Grupo jurídico “Liberty Counsel” critica segmentos de vídeos da “Quarta-feira das Bruxas” exibidos em escolas de ensino médio do Condado de Orange. Consideram promover ‘rituais de bruxaria’, inadequado para “orientar” alunos
Da Redação – Com críticas e pedindo explicações, o grupo jurídico “Liberty Counsel” enviou um comunicado às Escolas Públicas do Condado de Orange, exigindo retratação sobre a série de vídeos denominados, “Quarta-feira das Bruxas”, exibida em estabelecimentos, considerados inapropriados para uma escola de ensino médio local.
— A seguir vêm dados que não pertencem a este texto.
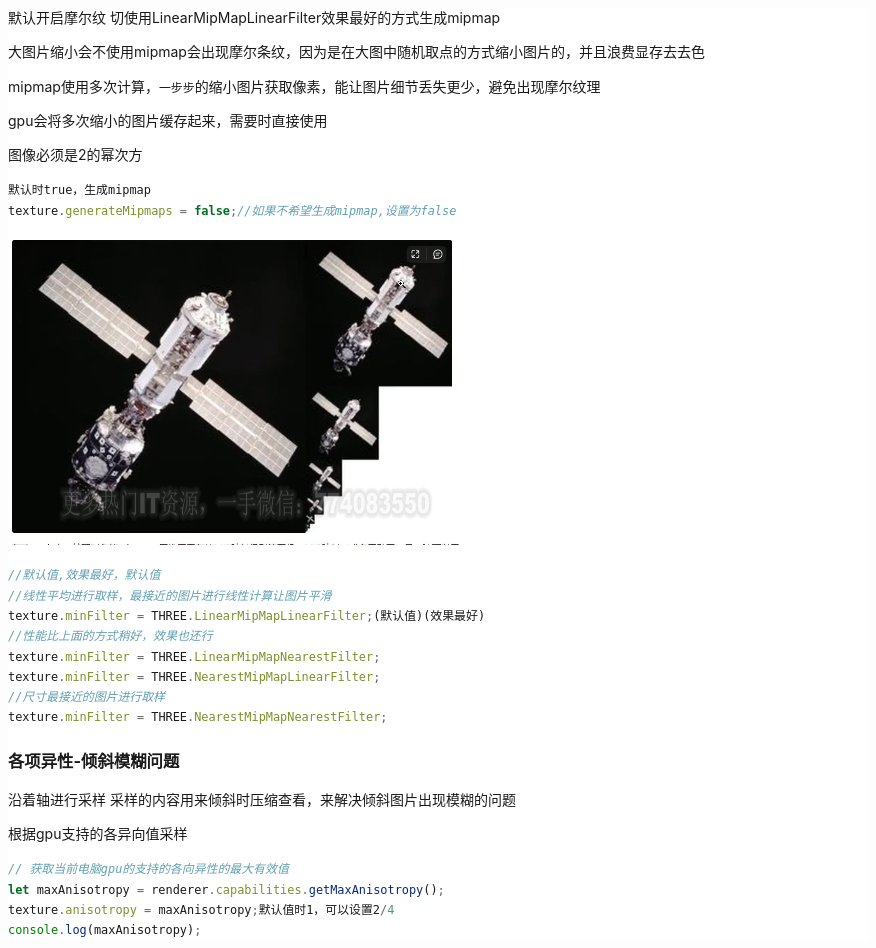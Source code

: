 默认开启摩尔纹 切使用LinearMipMapLinearFilter效果最好的方式生成mipmap

大图片缩小会不使用mipmap会出现摩尔条纹，因为是在大图中随机取点的方式缩小图片的，并且浪费显存去去色

mipmap使用多次计算，`一步步`的缩小图片获取像素，能让图片细节丢失更少，避免出现摩尔纹理

gpu会将多次缩小的图片缓存起来，需要时直接使用

图像必须是2的幂次方

```js
默认时true，生成mipmap
texture.generateMipmaps = false;//如果不希望生成mipmap,设置为false
```

![image-20231010112702029](img/image-20231010112702029.png)

```js
//默认值,效果最好，默认值
//线性平均进行取样，最接近的图片进行线性计算让图片平滑
texture.minFilter = THREE.LinearMipMapLinearFilter;(默认值)(效果最好)
//性能比上面的方式稍好，效果也还行
texture.minFilter = THREE.LinearMipMapNearestFilter;
texture.minFilter = THREE.NearestMipMapLinearFilter;
//尺寸最接近的图片进行取样
texture.minFilter = THREE.NearestMipMapNearestFilter;
```

### 各项异性-倾斜模糊问题



沿着轴进行采样 采样的内容用来倾斜时压缩查看，来解决倾斜图片出现模糊的问题

根据gpu支持的各异向值采样

```js
// 获取当前电脑gpu的支持的各向异性的最大有效值
let maxAnisotropy = renderer.capabilities.getMaxAnisotropy();
texture.anisotropy = maxAnisotropy;默认值时1，可以设置2/4
console.log(maxAnisotropy);
```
O grupo jurídico afirmou que a série é exibida durante os anúncios matinais, no meio da semana, e produzida por alunos que “fornecem “instrução religiosa” sobre feitiços, magia, adoração à lua e outros rituais de bruxaria”.
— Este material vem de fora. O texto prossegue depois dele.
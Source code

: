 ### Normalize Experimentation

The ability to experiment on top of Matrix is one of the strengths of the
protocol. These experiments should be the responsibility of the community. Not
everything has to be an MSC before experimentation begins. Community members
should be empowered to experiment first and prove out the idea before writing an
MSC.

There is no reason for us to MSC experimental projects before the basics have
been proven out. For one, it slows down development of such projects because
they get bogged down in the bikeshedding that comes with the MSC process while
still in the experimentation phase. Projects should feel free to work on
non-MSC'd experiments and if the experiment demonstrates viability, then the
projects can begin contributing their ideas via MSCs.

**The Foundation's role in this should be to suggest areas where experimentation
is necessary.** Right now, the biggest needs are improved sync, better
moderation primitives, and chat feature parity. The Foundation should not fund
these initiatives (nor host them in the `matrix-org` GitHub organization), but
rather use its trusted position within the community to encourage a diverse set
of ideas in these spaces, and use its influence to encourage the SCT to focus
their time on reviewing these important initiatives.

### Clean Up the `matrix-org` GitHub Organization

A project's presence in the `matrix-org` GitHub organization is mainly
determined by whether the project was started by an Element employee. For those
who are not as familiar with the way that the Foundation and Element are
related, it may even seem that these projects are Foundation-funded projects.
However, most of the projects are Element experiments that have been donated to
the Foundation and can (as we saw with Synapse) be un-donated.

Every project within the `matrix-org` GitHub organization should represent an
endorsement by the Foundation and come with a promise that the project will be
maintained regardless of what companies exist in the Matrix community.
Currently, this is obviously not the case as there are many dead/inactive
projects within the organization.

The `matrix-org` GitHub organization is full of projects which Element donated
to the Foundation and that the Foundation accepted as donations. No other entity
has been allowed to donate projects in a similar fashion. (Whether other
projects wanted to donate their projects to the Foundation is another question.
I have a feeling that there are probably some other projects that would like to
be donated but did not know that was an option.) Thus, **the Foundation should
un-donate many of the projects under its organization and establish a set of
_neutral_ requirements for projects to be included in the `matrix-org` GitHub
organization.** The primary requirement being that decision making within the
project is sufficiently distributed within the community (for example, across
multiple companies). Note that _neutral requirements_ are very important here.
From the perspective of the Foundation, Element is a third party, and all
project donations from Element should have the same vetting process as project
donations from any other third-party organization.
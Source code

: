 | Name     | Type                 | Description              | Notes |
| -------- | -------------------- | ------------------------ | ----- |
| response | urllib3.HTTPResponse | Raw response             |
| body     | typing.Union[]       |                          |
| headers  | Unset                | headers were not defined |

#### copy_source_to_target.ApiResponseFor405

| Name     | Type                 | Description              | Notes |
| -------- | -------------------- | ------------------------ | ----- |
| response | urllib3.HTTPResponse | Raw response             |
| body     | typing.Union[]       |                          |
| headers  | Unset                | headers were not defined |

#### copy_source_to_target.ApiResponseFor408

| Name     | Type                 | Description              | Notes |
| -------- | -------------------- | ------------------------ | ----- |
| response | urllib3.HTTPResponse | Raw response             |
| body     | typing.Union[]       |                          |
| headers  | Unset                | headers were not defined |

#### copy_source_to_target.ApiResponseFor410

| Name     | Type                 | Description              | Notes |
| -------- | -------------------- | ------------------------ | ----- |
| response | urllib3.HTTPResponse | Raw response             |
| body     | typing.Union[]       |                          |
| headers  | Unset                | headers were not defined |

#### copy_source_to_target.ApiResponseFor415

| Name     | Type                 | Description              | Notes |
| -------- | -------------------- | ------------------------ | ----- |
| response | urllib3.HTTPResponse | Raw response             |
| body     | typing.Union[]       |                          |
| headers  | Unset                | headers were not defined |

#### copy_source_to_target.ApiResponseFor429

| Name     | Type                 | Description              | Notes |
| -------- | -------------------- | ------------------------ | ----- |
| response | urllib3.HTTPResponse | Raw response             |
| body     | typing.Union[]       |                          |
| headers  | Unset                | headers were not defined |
“O ‘Liberty Counsel’ alertou a escola contra a obrigatoriedade da instrução e informou que os alunos que desejam compartilhar suas crenças cristãs da mesma maneira não podem ser impedidos por lei”, diz o comunicado.
Embora não tenha identificada a escola em seu comunicado, o grupo forneceu um trecho de um desses segmentos de vídeo da “Quarta-feira das Bruxas”. O primeiro episódio mostra os seguintes “ensinamentos”: “Esta fase convida à introspecção e ao estabelecimento de intenções. Coisas simples para honrar esta fase podem ser escrever suas intenções e enterrá-las, ou simplesmente meditar para uma redefinição energética e cura…”
“Há uma lua cheia chegando, quando a energia está em seu pico mais alto. Criar coisas simples como água da lua e rituais de liberação são boas maneiras de se purificar e se recarregar durante este um feitiço para iluminação que chamo de “Luz da Visão”, seguem as instruções.
Assim, o “Conselho da Liberdade” está solicitando ao distrito as duas confirmações: que todos os alunos e funcionários que desejarem optar por não ouvir os futuros episódios possam fazê-lo; outros alunos que desejarem compartilhar suas crenças cristãs possam fazê-lo de maneira semelhante ao segmento da ‘Quarta-feira das Bruxas’;
“A Primeira Emenda não permite que escolas públicas exijam essa instrução, nem a escola pode negar pontos de vista divergentes após abrir seu fórum de anúncios matinais para a expressão dos alunos”, alerta o grupo jurídico. Informa ainda que solicitou uma resposta por escrito do Distrito até 30 de setembro.